▶ PROBLEM DESCRIPTION:
Copy exactly the stretch of data below from the line with "- **Цель**: Тестирование без рисков" through the line with "### Q: Нужно ли удалять Enot.io?", including both of those lines.
INFORMATION GIVEN below:
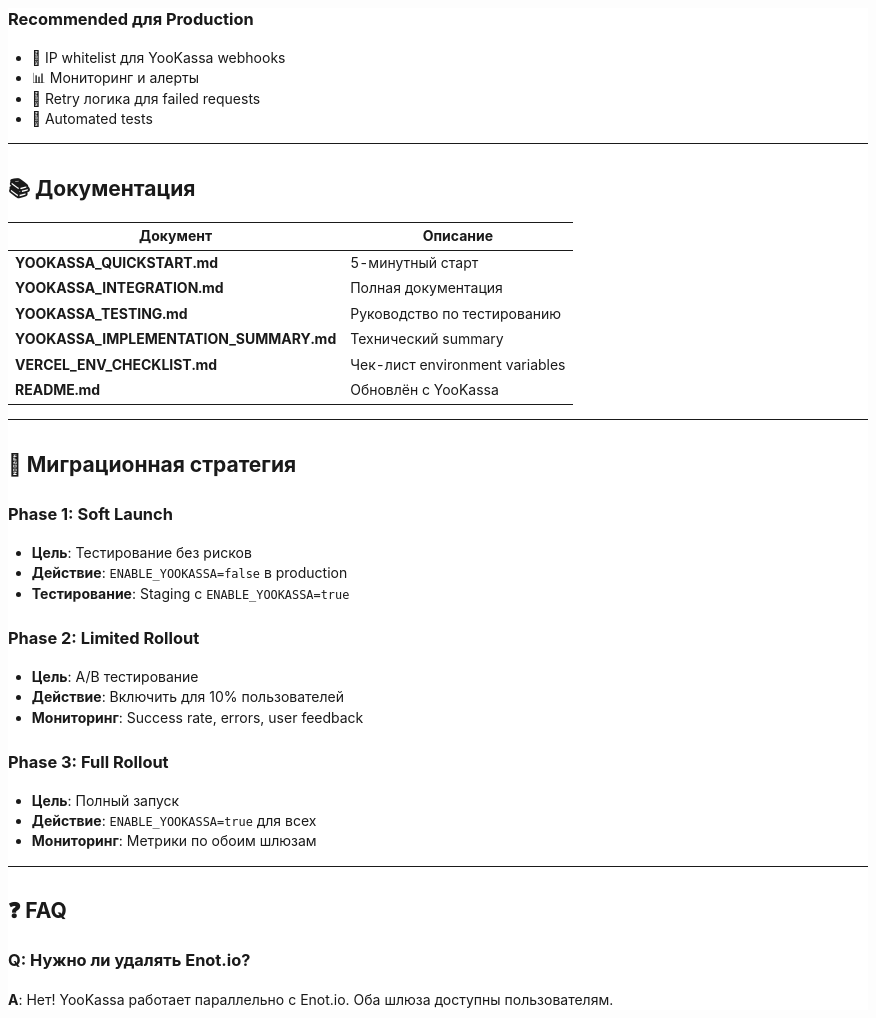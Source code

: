 ### Recommended для Production
- 🔐 IP whitelist для YooKassa webhooks
- 📊 Мониторинг и алерты
- 🔄 Retry логика для failed requests
- 🧪 Automated tests

---

## 📚 Документация

| Документ | Описание |
|----------|----------|
| **YOOKASSA_QUICKSTART.md** | 5-минутный старт |
| **YOOKASSA_INTEGRATION.md** | Полная документация |
| **YOOKASSA_TESTING.md** | Руководство по тестированию |
| **YOOKASSA_IMPLEMENTATION_SUMMARY.md** | Технический summary |
| **VERCEL_ENV_CHECKLIST.md** | Чек-лист environment variables |
| **README.md** | Обновлён с YooKassa |

---

## 🔄 Миграционная стратегия

### Phase 1: Soft Launch
- **Цель**: Тестирование без рисков
- **Действие**: `ENABLE_YOOKASSA=false` в production
- **Тестирование**: Staging с `ENABLE_YOOKASSA=true`

### Phase 2: Limited Rollout
- **Цель**: A/B тестирование
- **Действие**: Включить для 10% пользователей
- **Мониторинг**: Success rate, errors, user feedback

### Phase 3: Full Rollout
- **Цель**: Полный запуск
- **Действие**: `ENABLE_YOOKASSA=true` для всех
- **Мониторинг**: Метрики по обоим шлюзам

---

## ❓ FAQ

### Q: Нужно ли удалять Enot.io?
**A**: Нет! YooKassa работает параллельно с Enot.io. Оба шлюза доступны пользователям.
End of INFORMATION GIVEN.
▶ YOUR RESPONSE:
- **Цель**: Тестирование без рисков
- **Действие**: `ENABLE_YOOKASSA=false` в production
- **Тестирование**: Staging с `ENABLE_YOOKASSA=true`

### Phase 2: Limited Rollout
- **Цель**: A/B тестирование
- **Действие**: Включить для 10% пользователей
- **Мониторинг**: Success rate, errors, user feedback

### Phase 3: Full Rollout
- **Цель**: Полный запуск
- **Действие**: `ENABLE_YOOKASSA=true` для всех
- **Мониторинг**: Метрики по обоим шлюзам

---

## ❓ FAQ

### Q: Нужно ли удалять Enot.io?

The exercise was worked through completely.